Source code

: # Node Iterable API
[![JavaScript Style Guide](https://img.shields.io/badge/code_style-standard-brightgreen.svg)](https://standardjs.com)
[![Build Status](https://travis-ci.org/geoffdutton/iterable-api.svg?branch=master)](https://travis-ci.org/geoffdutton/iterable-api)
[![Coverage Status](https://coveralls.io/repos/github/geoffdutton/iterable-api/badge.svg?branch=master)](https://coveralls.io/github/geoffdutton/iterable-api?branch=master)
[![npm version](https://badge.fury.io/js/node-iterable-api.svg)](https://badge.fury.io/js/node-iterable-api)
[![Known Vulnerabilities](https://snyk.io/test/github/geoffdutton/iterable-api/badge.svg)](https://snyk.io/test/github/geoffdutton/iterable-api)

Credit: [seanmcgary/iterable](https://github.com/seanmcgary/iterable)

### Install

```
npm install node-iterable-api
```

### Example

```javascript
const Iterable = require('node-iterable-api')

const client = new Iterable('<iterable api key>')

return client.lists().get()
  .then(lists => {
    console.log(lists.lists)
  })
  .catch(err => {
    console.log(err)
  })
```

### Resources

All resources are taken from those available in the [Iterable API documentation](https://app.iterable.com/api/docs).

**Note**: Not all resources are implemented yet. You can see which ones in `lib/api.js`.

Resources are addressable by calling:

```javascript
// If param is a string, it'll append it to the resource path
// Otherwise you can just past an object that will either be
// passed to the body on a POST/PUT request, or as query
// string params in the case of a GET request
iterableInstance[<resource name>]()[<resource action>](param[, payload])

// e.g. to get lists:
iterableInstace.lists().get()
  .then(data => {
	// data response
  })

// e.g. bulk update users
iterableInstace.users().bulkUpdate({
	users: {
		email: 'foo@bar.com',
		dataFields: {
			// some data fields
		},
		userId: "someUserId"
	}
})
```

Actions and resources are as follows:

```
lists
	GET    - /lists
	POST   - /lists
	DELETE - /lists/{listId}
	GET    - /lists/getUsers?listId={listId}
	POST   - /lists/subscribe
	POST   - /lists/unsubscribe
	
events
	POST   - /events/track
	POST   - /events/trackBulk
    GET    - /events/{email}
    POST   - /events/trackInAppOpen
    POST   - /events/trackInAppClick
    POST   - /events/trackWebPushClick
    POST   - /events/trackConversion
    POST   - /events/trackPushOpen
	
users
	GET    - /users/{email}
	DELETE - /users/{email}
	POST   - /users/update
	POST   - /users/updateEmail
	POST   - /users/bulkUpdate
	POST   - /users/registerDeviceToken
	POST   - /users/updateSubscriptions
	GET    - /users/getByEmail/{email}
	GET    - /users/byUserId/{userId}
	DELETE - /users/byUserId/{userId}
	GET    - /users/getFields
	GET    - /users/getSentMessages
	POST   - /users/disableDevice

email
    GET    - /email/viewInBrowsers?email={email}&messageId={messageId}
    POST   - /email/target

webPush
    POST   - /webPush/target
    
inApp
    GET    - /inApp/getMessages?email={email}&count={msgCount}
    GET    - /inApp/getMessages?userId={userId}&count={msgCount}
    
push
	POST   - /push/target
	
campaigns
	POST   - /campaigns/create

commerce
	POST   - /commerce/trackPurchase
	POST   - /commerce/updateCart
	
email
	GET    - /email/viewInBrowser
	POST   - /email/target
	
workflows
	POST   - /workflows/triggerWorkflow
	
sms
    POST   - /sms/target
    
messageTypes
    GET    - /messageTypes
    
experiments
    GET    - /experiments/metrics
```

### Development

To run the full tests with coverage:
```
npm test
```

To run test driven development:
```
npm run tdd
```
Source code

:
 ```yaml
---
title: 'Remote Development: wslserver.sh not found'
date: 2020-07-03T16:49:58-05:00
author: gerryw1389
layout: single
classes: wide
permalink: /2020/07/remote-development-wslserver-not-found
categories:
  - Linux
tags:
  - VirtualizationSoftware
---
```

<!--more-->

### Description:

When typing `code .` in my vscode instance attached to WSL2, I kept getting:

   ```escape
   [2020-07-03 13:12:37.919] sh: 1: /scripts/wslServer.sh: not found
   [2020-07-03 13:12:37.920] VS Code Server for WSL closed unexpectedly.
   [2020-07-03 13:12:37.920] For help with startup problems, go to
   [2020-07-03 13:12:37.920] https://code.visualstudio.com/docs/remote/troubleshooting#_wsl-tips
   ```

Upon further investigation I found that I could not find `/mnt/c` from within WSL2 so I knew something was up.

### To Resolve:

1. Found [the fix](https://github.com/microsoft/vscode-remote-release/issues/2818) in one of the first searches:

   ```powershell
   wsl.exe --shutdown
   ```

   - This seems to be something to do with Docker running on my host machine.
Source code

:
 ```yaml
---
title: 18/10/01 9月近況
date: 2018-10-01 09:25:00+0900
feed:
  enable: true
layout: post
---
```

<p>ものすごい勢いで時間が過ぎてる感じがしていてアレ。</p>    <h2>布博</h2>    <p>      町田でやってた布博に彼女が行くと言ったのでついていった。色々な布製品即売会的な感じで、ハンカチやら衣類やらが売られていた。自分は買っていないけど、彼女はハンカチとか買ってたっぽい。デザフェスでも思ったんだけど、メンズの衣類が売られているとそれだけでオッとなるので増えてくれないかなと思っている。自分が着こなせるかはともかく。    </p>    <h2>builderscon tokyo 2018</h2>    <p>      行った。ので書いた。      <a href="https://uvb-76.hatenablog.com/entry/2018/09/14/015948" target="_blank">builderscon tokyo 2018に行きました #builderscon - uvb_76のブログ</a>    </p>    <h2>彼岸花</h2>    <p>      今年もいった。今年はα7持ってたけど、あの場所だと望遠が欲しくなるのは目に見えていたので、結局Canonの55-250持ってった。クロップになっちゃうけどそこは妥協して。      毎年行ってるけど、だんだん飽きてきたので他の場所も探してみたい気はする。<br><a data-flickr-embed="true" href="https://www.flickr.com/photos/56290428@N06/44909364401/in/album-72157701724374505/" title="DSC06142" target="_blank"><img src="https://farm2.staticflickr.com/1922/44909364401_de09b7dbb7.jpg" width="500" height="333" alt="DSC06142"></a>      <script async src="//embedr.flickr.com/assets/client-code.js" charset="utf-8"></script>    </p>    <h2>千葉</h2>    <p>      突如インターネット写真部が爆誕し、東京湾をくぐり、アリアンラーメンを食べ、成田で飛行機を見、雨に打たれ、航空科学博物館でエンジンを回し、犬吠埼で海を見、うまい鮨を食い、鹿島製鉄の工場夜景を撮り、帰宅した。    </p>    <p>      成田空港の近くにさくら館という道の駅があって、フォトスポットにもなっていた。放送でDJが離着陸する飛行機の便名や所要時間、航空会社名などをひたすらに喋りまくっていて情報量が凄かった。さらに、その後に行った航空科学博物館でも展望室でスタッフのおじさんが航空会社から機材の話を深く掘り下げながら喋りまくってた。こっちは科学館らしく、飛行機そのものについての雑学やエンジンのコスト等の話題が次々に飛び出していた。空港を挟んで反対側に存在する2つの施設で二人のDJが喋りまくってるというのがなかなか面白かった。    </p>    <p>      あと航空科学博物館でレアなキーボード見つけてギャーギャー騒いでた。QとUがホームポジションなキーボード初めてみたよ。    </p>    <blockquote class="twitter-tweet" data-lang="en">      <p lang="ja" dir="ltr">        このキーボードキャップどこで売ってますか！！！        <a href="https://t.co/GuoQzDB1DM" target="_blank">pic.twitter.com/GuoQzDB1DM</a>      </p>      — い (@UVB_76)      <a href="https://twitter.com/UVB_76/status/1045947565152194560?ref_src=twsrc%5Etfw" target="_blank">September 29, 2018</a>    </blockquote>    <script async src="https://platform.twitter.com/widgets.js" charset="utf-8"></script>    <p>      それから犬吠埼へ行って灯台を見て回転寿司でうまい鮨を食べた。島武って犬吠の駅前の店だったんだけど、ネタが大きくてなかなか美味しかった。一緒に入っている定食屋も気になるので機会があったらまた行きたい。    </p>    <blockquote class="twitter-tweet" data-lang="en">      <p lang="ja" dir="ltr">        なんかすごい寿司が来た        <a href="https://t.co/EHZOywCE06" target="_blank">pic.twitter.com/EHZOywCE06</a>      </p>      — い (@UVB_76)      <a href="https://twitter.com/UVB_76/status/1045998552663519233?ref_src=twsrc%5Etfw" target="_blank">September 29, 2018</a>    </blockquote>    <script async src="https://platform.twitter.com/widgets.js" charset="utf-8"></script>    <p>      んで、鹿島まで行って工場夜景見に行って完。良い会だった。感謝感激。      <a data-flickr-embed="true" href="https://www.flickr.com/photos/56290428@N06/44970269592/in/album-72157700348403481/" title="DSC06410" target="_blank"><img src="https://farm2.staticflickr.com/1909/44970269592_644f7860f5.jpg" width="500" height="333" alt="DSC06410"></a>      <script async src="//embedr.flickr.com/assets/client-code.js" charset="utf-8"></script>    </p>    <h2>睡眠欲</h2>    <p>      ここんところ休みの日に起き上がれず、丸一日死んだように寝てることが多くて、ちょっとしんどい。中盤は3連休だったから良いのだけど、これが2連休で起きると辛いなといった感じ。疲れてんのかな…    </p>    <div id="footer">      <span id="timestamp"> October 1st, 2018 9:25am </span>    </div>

What is being asked: Search the entries for the string "listId". Copy every line that has it.

Written answer:
	DELETE - /lists/{listId}
	GET    - /lists/getUsers?listId={listId}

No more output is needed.